[Task requirements] Looking through the records below, please work out how many lines contain "open". Give only that number.

[Source material]
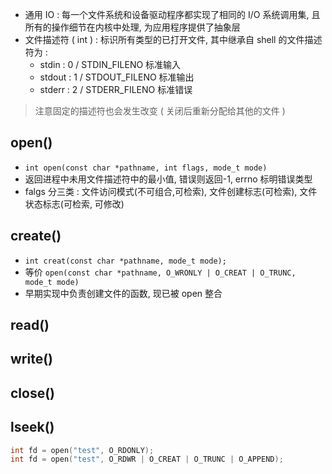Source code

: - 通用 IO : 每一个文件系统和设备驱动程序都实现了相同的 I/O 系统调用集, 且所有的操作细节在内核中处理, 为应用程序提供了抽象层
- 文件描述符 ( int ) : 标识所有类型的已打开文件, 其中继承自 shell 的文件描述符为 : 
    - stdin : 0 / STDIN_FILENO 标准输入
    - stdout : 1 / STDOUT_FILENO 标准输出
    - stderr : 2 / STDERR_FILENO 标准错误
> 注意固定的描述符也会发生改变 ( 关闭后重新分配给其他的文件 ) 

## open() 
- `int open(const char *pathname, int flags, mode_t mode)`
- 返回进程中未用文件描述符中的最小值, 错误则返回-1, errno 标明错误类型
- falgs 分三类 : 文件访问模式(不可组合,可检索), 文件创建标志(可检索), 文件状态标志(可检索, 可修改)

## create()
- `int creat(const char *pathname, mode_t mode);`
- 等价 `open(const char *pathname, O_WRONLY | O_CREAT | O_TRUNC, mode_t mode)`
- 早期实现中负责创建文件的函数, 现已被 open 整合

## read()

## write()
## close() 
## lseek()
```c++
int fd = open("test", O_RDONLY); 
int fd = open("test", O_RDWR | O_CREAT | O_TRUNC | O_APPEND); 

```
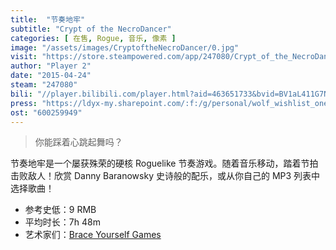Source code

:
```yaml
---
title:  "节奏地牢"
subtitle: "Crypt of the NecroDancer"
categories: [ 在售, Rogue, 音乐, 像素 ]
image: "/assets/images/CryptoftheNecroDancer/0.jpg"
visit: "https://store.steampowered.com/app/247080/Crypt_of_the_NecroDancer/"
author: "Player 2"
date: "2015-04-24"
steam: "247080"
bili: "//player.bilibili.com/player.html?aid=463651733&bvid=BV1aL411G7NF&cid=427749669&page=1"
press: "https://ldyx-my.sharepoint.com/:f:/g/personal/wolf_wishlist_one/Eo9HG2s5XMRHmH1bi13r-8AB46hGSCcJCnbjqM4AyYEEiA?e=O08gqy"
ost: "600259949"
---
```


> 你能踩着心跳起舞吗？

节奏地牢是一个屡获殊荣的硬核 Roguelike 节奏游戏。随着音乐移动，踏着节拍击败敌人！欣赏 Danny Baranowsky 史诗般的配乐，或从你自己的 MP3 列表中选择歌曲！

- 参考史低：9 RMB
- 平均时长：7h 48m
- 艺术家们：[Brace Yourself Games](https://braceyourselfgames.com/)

[Exercise response] 6